### EXERCISE
Go through the data and copy each line that holds "quad".
GIVEN INFORMATION: Begin
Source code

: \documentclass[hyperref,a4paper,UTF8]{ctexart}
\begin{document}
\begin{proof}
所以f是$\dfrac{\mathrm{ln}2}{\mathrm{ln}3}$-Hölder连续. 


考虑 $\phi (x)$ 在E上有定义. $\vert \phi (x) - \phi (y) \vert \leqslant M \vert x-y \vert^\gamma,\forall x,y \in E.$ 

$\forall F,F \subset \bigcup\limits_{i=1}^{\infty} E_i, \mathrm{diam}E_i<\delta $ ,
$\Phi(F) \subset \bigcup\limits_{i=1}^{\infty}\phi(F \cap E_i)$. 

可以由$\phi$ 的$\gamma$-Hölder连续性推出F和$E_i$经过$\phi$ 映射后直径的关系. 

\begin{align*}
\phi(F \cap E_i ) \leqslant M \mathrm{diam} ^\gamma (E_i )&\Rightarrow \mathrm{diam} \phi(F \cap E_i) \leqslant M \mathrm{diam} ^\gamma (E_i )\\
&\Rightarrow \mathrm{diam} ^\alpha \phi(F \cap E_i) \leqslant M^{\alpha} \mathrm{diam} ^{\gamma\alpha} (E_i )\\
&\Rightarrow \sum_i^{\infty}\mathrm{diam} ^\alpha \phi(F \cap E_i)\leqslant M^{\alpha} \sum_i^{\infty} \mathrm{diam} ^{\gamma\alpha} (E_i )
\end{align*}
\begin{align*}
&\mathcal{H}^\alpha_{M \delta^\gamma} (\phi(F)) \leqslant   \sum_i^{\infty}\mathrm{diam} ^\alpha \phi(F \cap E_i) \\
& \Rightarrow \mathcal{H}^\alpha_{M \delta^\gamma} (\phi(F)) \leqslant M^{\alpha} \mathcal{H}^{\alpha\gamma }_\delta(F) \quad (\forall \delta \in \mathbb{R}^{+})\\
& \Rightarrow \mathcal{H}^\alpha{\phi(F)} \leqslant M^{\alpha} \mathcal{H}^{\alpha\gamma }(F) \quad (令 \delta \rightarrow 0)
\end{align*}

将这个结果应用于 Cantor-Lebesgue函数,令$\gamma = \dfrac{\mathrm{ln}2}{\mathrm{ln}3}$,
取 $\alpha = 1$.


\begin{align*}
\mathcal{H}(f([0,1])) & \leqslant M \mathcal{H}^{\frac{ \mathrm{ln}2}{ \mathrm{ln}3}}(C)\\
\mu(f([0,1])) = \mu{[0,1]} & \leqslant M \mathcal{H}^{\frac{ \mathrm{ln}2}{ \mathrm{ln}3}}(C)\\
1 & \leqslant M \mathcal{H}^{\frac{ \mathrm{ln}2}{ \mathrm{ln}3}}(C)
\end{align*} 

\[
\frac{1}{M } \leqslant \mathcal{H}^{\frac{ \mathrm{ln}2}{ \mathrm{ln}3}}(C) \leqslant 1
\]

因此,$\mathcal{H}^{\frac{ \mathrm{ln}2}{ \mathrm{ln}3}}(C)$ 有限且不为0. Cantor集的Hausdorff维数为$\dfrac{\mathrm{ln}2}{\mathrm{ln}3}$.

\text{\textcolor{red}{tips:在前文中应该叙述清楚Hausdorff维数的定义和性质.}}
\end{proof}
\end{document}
GIVEN INFORMATION: End
### REPLY
& \Rightarrow \mathcal{H}^\alpha_{M \delta^\gamma} (\phi(F)) \leqslant M^{\alpha} \mathcal{H}^{\alpha\gamma }_\delta(F) \quad (\forall \delta \in \mathbb{R}^{+})\\
& \Rightarrow \mathcal{H}^\alpha{\phi(F)} \leqslant M^{\alpha} \mathcal{H}^{\alpha\gamma }(F) \quad (令 \delta \rightarrow 0)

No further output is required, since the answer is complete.